## [Study material]
----

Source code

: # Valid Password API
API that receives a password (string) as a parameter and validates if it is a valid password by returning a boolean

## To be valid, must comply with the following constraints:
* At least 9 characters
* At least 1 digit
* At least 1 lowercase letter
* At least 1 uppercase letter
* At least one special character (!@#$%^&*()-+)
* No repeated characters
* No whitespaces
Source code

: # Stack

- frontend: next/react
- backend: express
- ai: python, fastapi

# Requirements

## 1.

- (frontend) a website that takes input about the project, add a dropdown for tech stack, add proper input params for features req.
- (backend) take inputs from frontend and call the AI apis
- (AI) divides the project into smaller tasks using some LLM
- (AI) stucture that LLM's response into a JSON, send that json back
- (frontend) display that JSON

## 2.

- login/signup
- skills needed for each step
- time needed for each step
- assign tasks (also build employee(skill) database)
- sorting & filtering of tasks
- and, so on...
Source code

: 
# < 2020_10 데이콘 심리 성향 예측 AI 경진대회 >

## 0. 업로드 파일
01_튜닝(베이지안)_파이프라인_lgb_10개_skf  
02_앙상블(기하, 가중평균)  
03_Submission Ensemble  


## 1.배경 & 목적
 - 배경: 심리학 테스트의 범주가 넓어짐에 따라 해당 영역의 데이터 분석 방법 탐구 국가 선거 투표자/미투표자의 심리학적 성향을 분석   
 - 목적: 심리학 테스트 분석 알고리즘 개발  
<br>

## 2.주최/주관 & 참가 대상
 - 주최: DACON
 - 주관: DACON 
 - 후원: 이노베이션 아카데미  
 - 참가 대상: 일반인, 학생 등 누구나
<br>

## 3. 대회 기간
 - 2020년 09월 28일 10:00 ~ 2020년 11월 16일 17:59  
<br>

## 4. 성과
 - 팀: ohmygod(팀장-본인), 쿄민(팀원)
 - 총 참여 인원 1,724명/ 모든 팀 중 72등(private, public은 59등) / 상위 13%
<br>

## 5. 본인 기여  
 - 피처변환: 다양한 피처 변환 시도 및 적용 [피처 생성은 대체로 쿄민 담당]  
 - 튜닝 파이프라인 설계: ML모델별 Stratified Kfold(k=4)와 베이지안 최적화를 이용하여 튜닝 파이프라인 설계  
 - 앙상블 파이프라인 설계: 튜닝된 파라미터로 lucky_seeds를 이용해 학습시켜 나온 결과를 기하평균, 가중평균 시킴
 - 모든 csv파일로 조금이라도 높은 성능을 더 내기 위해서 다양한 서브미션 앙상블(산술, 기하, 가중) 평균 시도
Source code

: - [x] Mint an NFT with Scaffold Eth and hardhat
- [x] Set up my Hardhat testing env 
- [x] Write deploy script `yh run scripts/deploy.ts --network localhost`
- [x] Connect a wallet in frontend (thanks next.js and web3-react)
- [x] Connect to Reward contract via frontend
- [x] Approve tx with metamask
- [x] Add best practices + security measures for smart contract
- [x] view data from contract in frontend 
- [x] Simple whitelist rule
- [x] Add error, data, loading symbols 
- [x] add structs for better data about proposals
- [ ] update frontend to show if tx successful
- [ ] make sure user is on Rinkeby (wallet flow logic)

----

## [Task details]
In the material above, locate the line containing "- and, so on..." and the line containing "- [x] add structs". Transcribe exactly those two lines and every line between them, and nothing more.

## [Result below]
- and, so on...
Source code

: 
# < 2020_10 데이콘 심리 성향 예측 AI 경진대회 >

## 0. 업로드 파일
01_튜닝(베이지안)_파이프라인_lgb_10개_skf  
02_앙상블(기하, 가중평균)  
03_Submission Ensemble  


## 1.배경 & 목적
 - 배경: 심리학 테스트의 범주가 넓어짐에 따라 해당 영역의 데이터 분석 방법 탐구 국가 선거 투표자/미투표자의 심리학적 성향을 분석   
 - 목적: 심리학 테스트 분석 알고리즘 개발  
<br>

## 2.주최/주관 & 참가 대상
 - 주최: DACON
 - 주관: DACON 
 - 후원: 이노베이션 아카데미  
 - 참가 대상: 일반인, 학생 등 누구나
<br>

## 3. 대회 기간
 - 2020년 09월 28일 10:00 ~ 2020년 11월 16일 17:59  
<br>

## 4. 성과
 - 팀: ohmygod(팀장-본인), 쿄민(팀원)
 - 총 참여 인원 1,724명/ 모든 팀 중 72등(private, public은 59등) / 상위 13%
<br>

## 5. 본인 기여  
 - 피처변환: 다양한 피처 변환 시도 및 적용 [피처 생성은 대체로 쿄민 담당]  
 - 튜닝 파이프라인 설계: ML모델별 Stratified Kfold(k=4)와 베이지안 최적화를 이용하여 튜닝 파이프라인 설계  
 - 앙상블 파이프라인 설계: 튜닝된 파라미터로 lucky_seeds를 이용해 학습시켜 나온 결과를 기하평균, 가중평균 시킴
 - 모든 csv파일로 조금이라도 높은 성능을 더 내기 위해서 다양한 서브미션 앙상블(산술, 기하, 가중) 평균 시도
Source code

: - [x] Mint an NFT with Scaffold Eth and hardhat
- [x] Set up my Hardhat testing env 
- [x] Write deploy script `yh run scripts/deploy.ts --network localhost`
- [x] Connect a wallet in frontend (thanks next.js and web3-react)
- [x] Connect to Reward contract via frontend
- [x] Approve tx with metamask
- [x] Add best practices + security measures for smart contract
- [x] view data from contract in frontend 
- [x] Simple whitelist rule
- [x] Add error, data, loading symbols 
- [x] add structs for better data about proposals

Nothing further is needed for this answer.